Story#0000:私は魔法少女、炎のヤイエル!
私には一つ、隠していることがある。それは、たまに宇宙人と会って異世界に渡り、魔法少女に変身して怪物と戦っていることだ。
初めてあの人たちに会ったのは三年前、11歳の頃だった。何かに呼ばれた感じがして住んでいるタワーマンションの屋上に行くと、空に淡く光り輝く不思議な円盤があった。
驚き、それを見上げていると、金髪に青い目のお兄さんとお姉さんがその円盤から降りてきて、私に自分たちの船に乗るようにと勧めてきた。
面白そうだったから二人と一緒に船に乗ると、二人はこんな話をした。
今、世界は壊れ掛けている。邪悪な勢力が宇宙の善悪の逆転を目論んでおり、彼らを倒すために戦士としての力に目覚めた人間を探している。
何故その話を私にするのかと二人に訊ねると、二人は微笑んで私に、あなたは目覚めている、と言った。彼らはプレアデス・ブロンドという種族であり、地球の進歩を見守っている善良な勢力の種族だと語った。
まず、あなたには三億六千万年前の時代に行ってもらいます。そこでは、邪悪な勢力の者たちが地球を荒らし回っています。彼らと戦い、彼らを倒して地球に平和をもたらしてください。
私はそれを承諾し、その日は帰って寝た。翌日起きて洗面所に行き、鏡を見ると胸の上に深紅の水晶のような宝石が埋め込まれていた。

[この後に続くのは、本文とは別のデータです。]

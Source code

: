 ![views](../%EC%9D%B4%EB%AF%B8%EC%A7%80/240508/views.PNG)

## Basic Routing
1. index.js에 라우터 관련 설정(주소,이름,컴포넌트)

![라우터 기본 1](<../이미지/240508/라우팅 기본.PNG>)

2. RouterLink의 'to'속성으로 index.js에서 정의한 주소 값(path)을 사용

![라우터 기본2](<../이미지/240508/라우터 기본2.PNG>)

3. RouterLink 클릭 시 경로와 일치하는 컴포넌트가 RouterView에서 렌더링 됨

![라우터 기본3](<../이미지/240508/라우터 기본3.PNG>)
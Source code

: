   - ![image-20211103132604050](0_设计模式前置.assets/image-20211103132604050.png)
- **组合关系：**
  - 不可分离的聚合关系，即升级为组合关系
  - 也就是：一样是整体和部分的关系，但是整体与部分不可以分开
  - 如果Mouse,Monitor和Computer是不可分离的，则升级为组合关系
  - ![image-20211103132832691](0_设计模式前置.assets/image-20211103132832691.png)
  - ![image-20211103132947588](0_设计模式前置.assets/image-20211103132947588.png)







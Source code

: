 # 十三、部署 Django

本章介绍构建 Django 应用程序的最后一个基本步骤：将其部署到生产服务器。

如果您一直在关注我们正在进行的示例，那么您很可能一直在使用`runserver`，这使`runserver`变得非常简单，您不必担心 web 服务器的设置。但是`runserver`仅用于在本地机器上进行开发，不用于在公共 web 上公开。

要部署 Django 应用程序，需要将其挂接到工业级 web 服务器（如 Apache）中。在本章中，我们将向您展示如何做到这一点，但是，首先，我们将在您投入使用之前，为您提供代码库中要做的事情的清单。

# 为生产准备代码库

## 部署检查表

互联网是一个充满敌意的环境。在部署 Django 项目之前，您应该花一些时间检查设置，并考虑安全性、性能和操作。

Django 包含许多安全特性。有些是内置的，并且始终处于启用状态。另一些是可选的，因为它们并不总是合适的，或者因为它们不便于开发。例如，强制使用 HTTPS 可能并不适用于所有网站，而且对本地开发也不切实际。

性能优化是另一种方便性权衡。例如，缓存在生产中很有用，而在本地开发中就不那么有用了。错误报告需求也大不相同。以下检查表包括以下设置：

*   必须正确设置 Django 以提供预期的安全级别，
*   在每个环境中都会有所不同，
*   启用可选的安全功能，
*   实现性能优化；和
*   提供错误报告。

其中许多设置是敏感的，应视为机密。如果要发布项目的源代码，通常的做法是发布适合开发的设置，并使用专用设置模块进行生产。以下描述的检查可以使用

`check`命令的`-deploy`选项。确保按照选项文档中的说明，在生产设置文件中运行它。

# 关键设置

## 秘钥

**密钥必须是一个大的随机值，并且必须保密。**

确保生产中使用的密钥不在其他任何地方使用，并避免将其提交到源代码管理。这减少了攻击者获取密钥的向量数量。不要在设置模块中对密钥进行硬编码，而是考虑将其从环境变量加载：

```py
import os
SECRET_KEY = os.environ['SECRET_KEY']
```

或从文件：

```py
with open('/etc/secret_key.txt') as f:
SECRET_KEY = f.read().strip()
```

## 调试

何となくその宝石に意識を集中させると身体がふわりと光に包まれ、次の瞬間には着ていた服がパジャマから人形のような可愛らしいものに変化していた。
・・・・・・これは、魔法少女?
私は驚きと嬉しさのあまり小躍りした。昔から魔法少女もののアニメが大好きだったのだ。同時に、このことは皆には、黙っておこうと思った。こういう時は他人に知られてはいけない。
その日の夜、私はこんな夢を見た。見たこともない植物に覆われた大地の上を飛んでいる。しばらくそうして空を飛んでいると、"助けて"という声が聞こえた。
声がした地上の方を見ると、真っ白なエルフのような人たちが、宙に浮くサーフボードみたいな乗り物に乗って銃を構える緑の鱗を持つトカゲのような人たちに追われている。
トカゲたちはエルフたちに銃口を向け、片っ端から撃ち殺しているように見えた。あれが邪悪な勢力か、と思った私は光弾を放つように、そちらに向けて花火を放った。
私はそこで目を覚まし、何だ夢か、と胸を撫で下ろした。だがやけに感覚がリアルだった、などと想いを巡らせながら手のひらをそっと開くと、ぽっと炎が灯った。その時初めて、あれはただの夢ではないのだと感じた。